| PROBLEM DETAILS |
Line filter on the word "sources": copy each matching line from the entries.

-- -- --

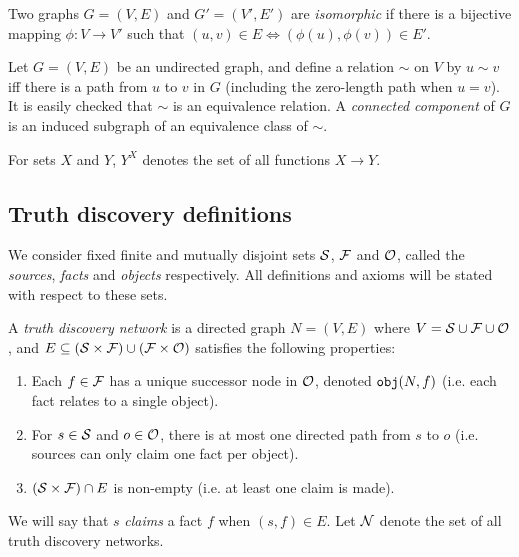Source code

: \documentclass[../main.tex]{subfiles}
\begin{document}
\begin{definition}

Two graphs $G=(V, E)$ and $G'=(V', E')$ are \emph{isomorphic} if there is a
bijective mapping $\phi: V \rightarrow V'$ such that $(u, v) \in E \iff
(\phi(u), \phi(v)) \in E'$.

\end{definition}

\begin{definition}
Let $G=(V, E)$ be an undirected graph, and define a relation $\sim$ on $V$ by
$u \sim v$ iff there is a path from $u$ to $v$ in $G$ (including the
zero-length path when $u = v$). It is easily checked that $\sim$ is an
equivalence relation. A \emph{connected component} of $G$ is an induced
subgraph of an equivalence class of $\sim$.
\end{definition}

\begin{notation}
For sets $X$ and $Y$, $Y^X$ denotes the set of all functions $X \rightarrow Y$.
\end{notation}

\subsection{Truth discovery definitions}

We consider fixed finite and mutually disjoint sets $\S$, $\F$ and $\O$, called
the \emph{sources}, \emph{facts} and \emph{objects} respectively. All
definitions and axioms will be stated with respect to these sets.

\begin{definition}

A \emph{truth discovery network} is a directed graph $N = (V, E)$ where $V = \S
\cup \F \cup \O$, and $E \subseteq (\S \times \F) \cup (\F \times \O)$
satisfies the following properties:

\begin{enumerate}
\item Each $f \in \F$ has a unique successor node in $\O$, denoted $\obj(N, f)$
(i.e. each fact relates to a single object).

\item For $s \in \S$ and $o \in \O$, there is at most one directed path from
$s$ to $o$ (i.e. sources can only claim one fact per object).

\item $(\S \times \F) \cap E$ is non-empty (i.e. at least one claim is made).

\end{enumerate}
We will say that $s$ \emph{claims} a fact $f$ when $(s, f) \in E$. Let $\N$
denote the set of all truth discovery networks.
\end{definition}
\end{document}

-- -- --

| THE ANSWER |
the \emph{sources}, \emph{facts} and \emph{objects} respectively. All
$s$ to $o$ (i.e. sources can only claim one fact per object).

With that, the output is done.